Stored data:
== Segment start ==

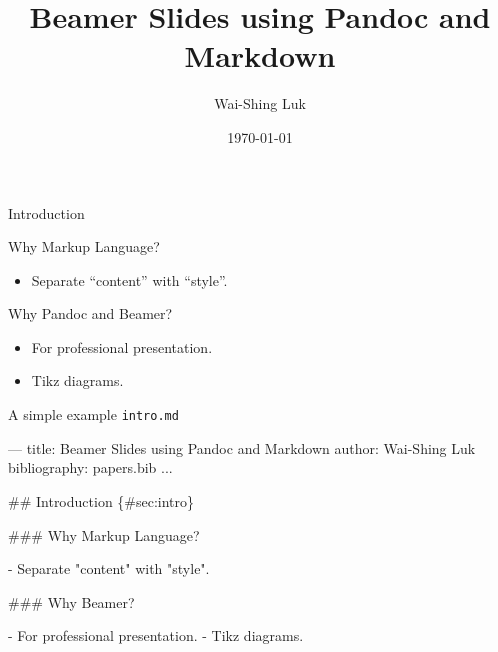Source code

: \documentclass[10pt,ignorenonframetext,serif,onlymath]{beamer}
\title{Beamer Slides using Pandoc and Markdown}
\author{Wai-Shing Luk}
\institute{Fudan University}
\date{\today}
\newenvironment{Shaded}{}{}
\newcommand{\FloatTok}[1]{\textcolor[rgb]{0.25,0.63,0.44}{#1}}
\newcommand{\FunctionTok}[1]{\textcolor[rgb]{0.02,0.16,0.49}{#1}}
\newcommand{\NormalTok}[1]{#1}
\providecommand{\tightlist}{%
  \setlength{\itemsep}{0pt}\setlength{\parskip}{0pt}}
\begin{document}
\frame{\titlepage}

\begin{frame}{Introduction}
\protect\hypertarget{sec:intro}{}

\begin{block}{Why Markup Language?}

\begin{itemize}
\tightlist
\item
  Separate “content” with “style”.
\end{itemize}

\end{block}

\begin{block}{Why Pandoc and Beamer?}

\begin{itemize}
\tightlist
\item
  For professional presentation.
\item
  Tikz diagrams.
\end{itemize}

\end{block}

\end{frame}

\begin{frame}[fragile]{A simple example \texttt{intro.md}}
\protect\hypertarget{sec:a-simple-example-intro.md}{}

\begin{Shaded}
\begin{Highlighting}[]
\NormalTok{---}
\NormalTok{title: Beamer Slides using Pandoc and Markdown}
\NormalTok{author: Wai-Shing Luk}
\NormalTok{bibliography: papers.bib}
\NormalTok{...}

\FunctionTok{## Introduction \{#sec:intro\}}

\FunctionTok{### Why Markup Language?}

\NormalTok{- }\FloatTok{  Separate "content" with "style".}

\FunctionTok{### Why Beamer?}

\NormalTok{- }\FloatTok{  For professional presentation.}
\FloatTok{-   Tikz diagrams.}
\end{Highlighting}
\end{Shaded}

\end{frame}
\end{document}
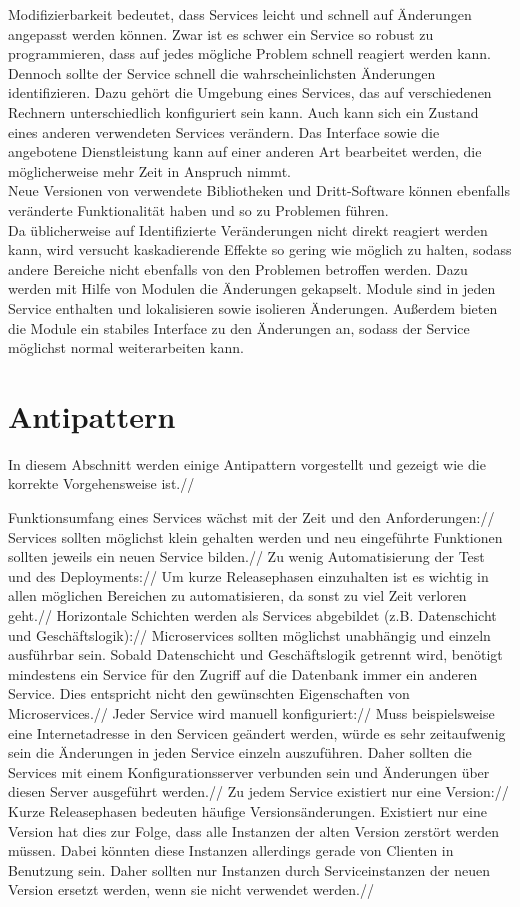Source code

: Modifizierbarkeit bedeutet, dass Services leicht und schnell auf Änderungen angepasst werden können. Zwar ist es schwer ein Service so robust zu programmieren, dass auf jedes mögliche Problem schnell reagiert werden kann. Dennoch sollte der Service schnell die wahrscheinlichsten Änderungen identifizieren. Dazu gehört die Umgebung eines Services, das auf verschiedenen Rechnern unterschiedlich konfiguriert sein kann. Auch kann sich ein Zustand eines anderen verwendeten Services verändern. Das Interface sowie die angebotene Dienstleistung kann auf einer anderen Art bearbeitet werden, die möglicherweise mehr Zeit in Anspruch nimmt.\\
Neue Versionen von verwendete Bibliotheken und Dritt-Software können ebenfalls veränderte Funktionalität haben und so zu Problemen führen.\\
Da üblicherweise auf Identifizierte Veränderungen nicht direkt reagiert werden kann, wird versucht kaskadierende Effekte so gering wie möglich zu halten, sodass andere Bereiche nicht ebenfalls von den Problemen betroffen werden. Dazu werden mit Hilfe von Modulen die Änderungen gekapselt. Module sind in jeden Service enthalten und lokalisieren sowie isolieren Änderungen. Außerdem bieten die Module ein stabiles Interface zu den Änderungen an, sodass der Service möglichst normal weiterarbeiten kann. 

\section{Antipattern}

In diesem Abschnitt werden einige Antipattern vorgestellt und gezeigt wie die korrekte Vorgehensweise ist.//

Funktionsumfang eines Services wächst mit der Zeit und den Anforderungen://
Services sollten möglichst klein gehalten werden und neu eingeführte Funktionen sollten jeweils ein neuen Service bilden.//
Zu wenig Automatisierung der Test und des Deployments://
Um kurze Releasephasen einzuhalten ist es wichtig in allen möglichen Bereichen zu automatisieren, da sonst zu viel Zeit verloren geht.//
Horizontale Schichten werden als Services abgebildet (z.B. Datenschicht und Geschäftslogik)://
Microservices sollten möglichst unabhängig und einzeln ausführbar sein. Sobald Datenschicht und Geschäftslogik getrennt wird, benötigt mindestens ein Service für den Zugriff auf die Datenbank immer ein anderen Service. Dies entspricht nicht den gewünschten Eigenschaften von Microservices.//
Jeder Service wird manuell konfiguriert://
Muss beispielsweise eine Internetadresse in den Servicen geändert werden, würde es sehr zeitaufwenig sein die Änderungen in jeden Service einzeln auszuführen. Daher sollten die Services mit einem Konfigurationsserver verbunden sein und Änderungen über diesen Server ausgeführt werden.//
Zu jedem Service existiert nur eine Version://
Kurze Releasephasen bedeuten häufige Versionsänderungen. Existiert nur eine Version hat dies zur Folge, dass alle Instanzen der alten Version zerstört werden müssen. Dabei könnten diese Instanzen allerdings gerade von Clienten in Benutzung sein. Daher sollten nur Instanzen durch Serviceinstanzen der neuen Version ersetzt werden, wenn sie nicht verwendet werden.//




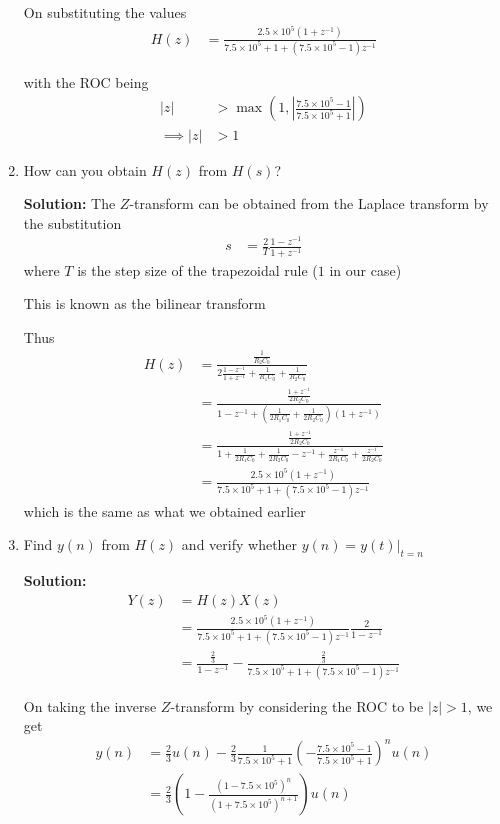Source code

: \documentclass[journal,12pt,twocolumn]{IEEEtran}
\newcommand{\solution}{\noindent \textbf{Solution: }}
\providecommand{\brak}[1]{\ensuremath{\left(#1\right)}}
\providecommand{\abs}[1]{\left\vert#1\right\vert}
\numberwithin{equation}{section}
\numberwithin{figure}{section}
\renewcommand\thesection{\arabic{section}}
\begin{document}
\begin{enumerate}[label=\thesection.\arabic*.,ref=\thesection.\theenumi]
	On substituting the values
	\begin{align}
		H(z) &= \frac{2.5\times10^5 (1+z^{-1})}{7.5\times10^5 + 1 + (7.5\times10^5 - 1)z^{-1}}
	\end{align}
	
	with the ROC being
	\begin{align}
		\abs{z} &> \max\brak{1, \abs{\frac{7.5\times10^5 - 1}{7.5\times10^5 + 1}}} \\
		\implies \abs{z} &> 1
	\end{align}
	
	\item How can you obtain $H(z)$ from $H(s)$?
	
	\solution The $Z$-transform can be obtained from the Laplace transform by the substitution
	\begin{align}
		s &= \frac{2}{T} \frac{1-z^{-1}}{1+z^{-1}}
	\end{align}
	where $T$ is the step size of the trapezoidal rule ($1$ in our case)
	
	This is known as the bilinear transform
	
	Thus
	\begin{align}
		H(z) &= \frac{\frac{1}{R_2C_0}}{2\frac{1-z^{-1}}{1+z^{-1}} + \frac{1}{R_1C_0} + \frac{1}{R_2C_0}} \\
		&= \frac{\frac{1 + z^{-1}}{2R_2C_0}}{1-z^{-1}	 + \brak{\frac{1}{2R_1C_0} + \frac{1}{2R_2C_0}}(1 + z^{-1})} \\
		&= \frac{\frac{1 + z^{-1}}{2R_2C_0}}{1 + \frac{1}{2R_1C_0} + \frac{1}{2R_2C_0} - z^{-1} + \frac{z^{-1}}{2R_1C_0} + \frac{z^{-1}}{2R_2C_0}} \\
		&= \frac{2.5\times10^5 (1+z^{-1})}{7.5\times10^5 + 1 + (7.5\times10^5 - 1)z^{-1}}
	\end{align}
	which is the same as what we obtained earlier
	
	\item Find $y(n)$ from $H(z)$ and verify whether $y(n) = y(t)|_{t=n}$
	
	\solution 
	\begin{align}
		Y(z) &= H(z)X(z) \\
		&= \frac{2.5\times10^5 (1+z^{-1})}{7.5\times10^5 + 1 + (7.5\times10^5 - 1)z^{-1}} \frac{2}{1-z^{-1}} \\
		&= \frac{\frac{2}{3}}{1-z^{-1}} -\frac{\frac{2}{3}}{7.5\times10^5 + 1 + (7.5\times10^5 - 1)z^{-1}}
	\end{align}
	
	On taking the inverse $Z$-transform by considering the ROC to be $\abs{z} > 1$, we get
	\begin{align}
		y(n) &= \frac{2}{3}u(n) - \frac{2}{3}\frac{1}{7.5\times10^5 + 1}\brak{-\frac{7.5\times10^5 - 1}{7.5\times10^5 + 1}}^nu(n) \\
		&= \frac{2}{3} \brak{1 - \frac{(1-7.5\times10^5)^n}{(1+7.5\times10^5)^{n+1}}}u(n)
	\end{align}
	

\end{enumerate}
\end{document}
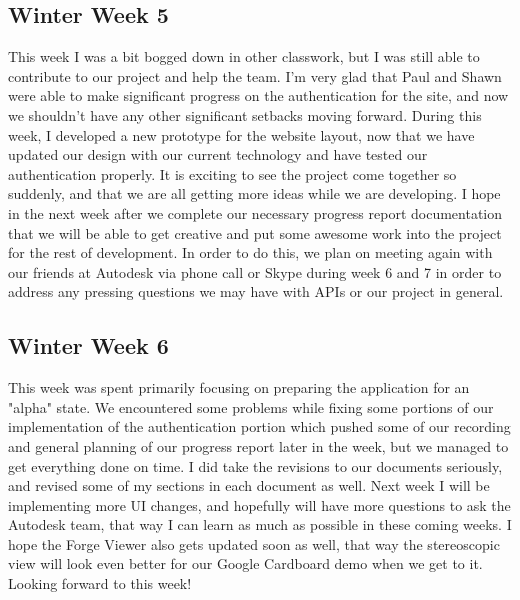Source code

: \documentclass[letterpaper, 10pt, draftclsnofoot, compsoc, onecolumn]{IEEEtran}
\begin{document}
\subsection{Winter Week 5}

This week I was a bit bogged down in other classwork, but I was still able to contribute to our project and help the team. I'm very glad that Paul and Shawn were able to make significant progress on the authentication for the site, and now we shouldn't have any other significant setbacks moving forward. During this week, I developed a new prototype for the website layout, now that we have updated our design with our current technology and have tested our authentication properly. It is exciting to see the project come together so suddenly, and that we are all getting more ideas while we are developing. I hope in the next week after we complete our necessary progress report documentation that we will be able to get creative and put some awesome work into the project for the rest of development. In order to do this, we plan on meeting again with our friends at Autodesk via phone call or Skype during week 6 and 7 in order to address any pressing questions we may have with APIs or our project in general.

\subsection{Winter Week 6}
This week was spent primarily focusing on preparing the application for an "alpha" state. We encountered some problems while fixing some portions of our implementation of the authentication portion which pushed some of our recording and general planning of our progress report later in the week, but we managed to get everything done on time. I did take the revisions to our documents seriously, and revised some of my sections in each document as well. Next week I will be implementing more UI changes, and hopefully will have more questions to ask the Autodesk team, that way I can learn as much as possible in these coming weeks. I hope the Forge Viewer also gets updated soon as well, that way the stereoscopic view will look even better for our Google Cardboard demo when we get to it. Looking forward to this week!
\end{document}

== Segment end ==

Working through the records, copy each line in which the word "more" appears.

### FINAL ANSWER
This week I was a bit bogged down in other classwork, but I was still able to contribute to our project and help the team. I'm very glad that Paul and Shawn were able to make significant progress on the authentication for the site, and now we shouldn't have any other significant setbacks moving forward. During this week, I developed a new prototype for the website layout, now that we have updated our design with our current technology and have tested our authentication properly. It is exciting to see the project come together so suddenly, and that we are all getting more ideas while we are developing. I hope in the next week after we complete our necessary progress report documentation that we will be able to get creative and put some awesome work into the project for the rest of development. In order to do this, we plan on meeting again with our friends at Autodesk via phone call or Skype during week 6 and 7 in order to address any pressing questions we may have with APIs or our project in general.
This week was spent primarily focusing on preparing the application for an "alpha" state. We encountered some problems while fixing some portions of our implementation of the authentication portion which pushed some of our recording and general planning of our progress report later in the week, but we managed to get everything done on time. I did take the revisions to our documents seriously, and revised some of my sections in each document as well. Next week I will be implementing more UI changes, and hopefully will have more questions to ask the Autodesk team, that way I can learn as much as possible in these coming weeks. I hope the Forge Viewer also gets updated soon as well, that way the stereoscopic view will look even better for our Google Cardboard demo when we get to it. Looking forward to this week!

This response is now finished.